Health / Women
Selasa, 12 Mei 2026 | 22:34 WIB
Transformasi Vicky Shu menurunkan berat badan. (dok. ist)
Baca 10 detik
  • Vicky Shu berhasil menurunkan berat badan sebanyak 10 kilogram selama delapan minggu melalui program medis Halofit by Halodoc.
  • Program ini memberikan pendampingan dokter, pengaturan nutrisi, serta terapi khusus untuk mencapai kesehatan tubuh jangka panjang yang berkelanjutan.
  • Transformasi tersebut dilakukan Vicky untuk memperbaiki gaya hidup sehat pascamelahirkan tanpa terpengaruh oleh standar kecantikan dari komentar negatif publik.

Suara.com - Vicky Shu membagikan perjalanan transformasi berat badannya yang berhasil turun hingga 10 kilogram dalam waktu delapan minggu. Perubahan ini ia capai bukan lewat cara instan, melainkan melalui pendekatan medis yang lebih terarah dan terpantau.

Perjalanan ini dimulai setelah kelahiran anak keduanya, saat Vicky menghadapi perubahan berat badan yang cukup signifikan.
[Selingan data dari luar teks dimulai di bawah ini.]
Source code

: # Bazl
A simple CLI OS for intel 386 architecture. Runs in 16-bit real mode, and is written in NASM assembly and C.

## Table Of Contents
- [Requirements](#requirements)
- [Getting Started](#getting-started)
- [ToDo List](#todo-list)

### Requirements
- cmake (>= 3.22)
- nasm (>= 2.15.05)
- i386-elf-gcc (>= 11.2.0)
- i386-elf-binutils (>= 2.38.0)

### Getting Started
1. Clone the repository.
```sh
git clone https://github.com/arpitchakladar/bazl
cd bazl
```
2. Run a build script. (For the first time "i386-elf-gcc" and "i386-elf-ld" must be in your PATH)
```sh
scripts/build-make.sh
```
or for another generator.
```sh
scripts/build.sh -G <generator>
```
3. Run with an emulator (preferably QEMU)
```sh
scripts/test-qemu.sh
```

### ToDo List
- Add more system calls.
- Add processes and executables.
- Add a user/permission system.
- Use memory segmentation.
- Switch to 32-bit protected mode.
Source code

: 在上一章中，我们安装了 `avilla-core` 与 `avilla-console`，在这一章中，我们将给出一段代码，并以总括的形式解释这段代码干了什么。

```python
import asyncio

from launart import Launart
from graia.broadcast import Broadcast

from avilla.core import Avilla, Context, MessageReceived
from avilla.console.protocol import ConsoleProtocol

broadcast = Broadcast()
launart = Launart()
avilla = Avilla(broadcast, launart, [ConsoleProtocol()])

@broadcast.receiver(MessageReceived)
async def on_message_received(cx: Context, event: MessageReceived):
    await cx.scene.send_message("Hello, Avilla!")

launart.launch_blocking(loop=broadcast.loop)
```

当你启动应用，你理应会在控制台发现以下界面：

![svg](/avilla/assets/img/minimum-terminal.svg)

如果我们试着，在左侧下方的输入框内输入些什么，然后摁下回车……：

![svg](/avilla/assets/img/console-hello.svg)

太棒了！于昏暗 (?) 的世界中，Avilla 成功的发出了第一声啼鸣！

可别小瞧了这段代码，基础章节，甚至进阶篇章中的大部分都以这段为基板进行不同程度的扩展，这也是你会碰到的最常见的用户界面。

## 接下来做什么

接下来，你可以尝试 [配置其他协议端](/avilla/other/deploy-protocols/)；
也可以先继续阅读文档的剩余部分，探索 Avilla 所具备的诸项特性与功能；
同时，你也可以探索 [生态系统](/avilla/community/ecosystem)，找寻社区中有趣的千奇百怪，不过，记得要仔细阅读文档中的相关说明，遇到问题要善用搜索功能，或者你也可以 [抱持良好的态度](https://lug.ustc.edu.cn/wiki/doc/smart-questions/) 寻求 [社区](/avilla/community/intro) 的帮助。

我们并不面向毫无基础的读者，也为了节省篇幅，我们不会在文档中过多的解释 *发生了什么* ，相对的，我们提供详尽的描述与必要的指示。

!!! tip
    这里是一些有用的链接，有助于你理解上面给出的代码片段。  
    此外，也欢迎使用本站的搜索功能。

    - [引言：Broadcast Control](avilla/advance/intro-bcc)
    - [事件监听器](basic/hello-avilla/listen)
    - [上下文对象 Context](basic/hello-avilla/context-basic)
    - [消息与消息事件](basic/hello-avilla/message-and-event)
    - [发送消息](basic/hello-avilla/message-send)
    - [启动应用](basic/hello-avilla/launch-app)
Di tengah proses adaptasi sebagai ibu, ia juga sempat mendapat komentar negatif di media sosial terkait bentuk tubuhnya.

Namun alih-alih mengikuti tekanan tersebut, Vicky memilih fokus pada kesehatannya. Ia menegaskan bahwa tujuannya bukan mengejar standar kecantikan, melainkan membangun kebiasaan hidup yang lebih sehat untuk jangka panjang.

“Perjalanan ini ngajarin aku bahwa kita nggak harus memenuhi standar kecantikan orang lain. Yang paling penting itu tubuh sehat dan mental yang juga sehat,” ujar Vicky Shu.

Dalam prosesnya, Vicky kemudian mengikuti program Halofit by Halodoc, sebuah program manajemen berat badan yang menggabungkan pendekatan medis, nutrisi, dan teknologi kesehatan dalam satu sistem terpantau.

Melalui Halofit, Vicky mendapatkan pendampingan dokter, pengaturan pola makan dari ahli gizi, serta terapi yang membantu mengontrol nafsu makan agar lebih seimbang. Seluruh proses dijalankan dengan pemantauan yang lebih terstruktur dan berbasis kondisi tubuh masing-masing.

“Aku memilih program Halofit karena ingin investasi jangka panjang untuk kesehatan fisik dan mentalku. Di sini aku dapat pengawasan dokter, meal plan yang sesuai kebutuhan tubuh, dan pendampingan yang bikin prosesnya lebih terarah,” jelasnya.

Ia juga menambahkan bahwa dukungan sistem yang bisa diakses secara online memudahkannya menjalani program di tengah kesibukan sebagai ibu dan pekerja.

Selain pendampingan medis, Vicky juga tetap menjalani gaya hidup aktif seperti rutin berjalan kaki dan memperbaiki pola konsumsi harian. Menurutnya, kombinasi ini membuat proses penurunan berat badan terasa lebih realistis dan berkelanjutan.

Baca Juga: 5 Resep Makanan Sehat untuk Menurunkan Berat Badan Setelah Lebaran, Tinggal Sat Set!

Transformasi Vicky ini sekaligus mencerminkan realitas banyak orang yang menghadapi tantangan berat badan di era modern. Faktor gaya hidup, stres, hingga perubahan hormon sering kali membuat pengelolaan berat badan menjadi lebih kompleks, sehingga membutuhkan pendekatan yang lebih personal.

Dengan pendekatan seperti Halofit, proses penurunan berat badan tidak lagi sekadar soal diet, tetapi lebih pada memahami kondisi tubuh dan membangun kebiasaan sehat yang bisa dijaga dalam jangka panjang.

Bagi Vicky, hasil yang ia capai bukan hanya soal angka di timbangan, tetapi tentang rasa lebih sehat, lebih seimbang, dan lebih percaya diri dengan dirinya sendiri.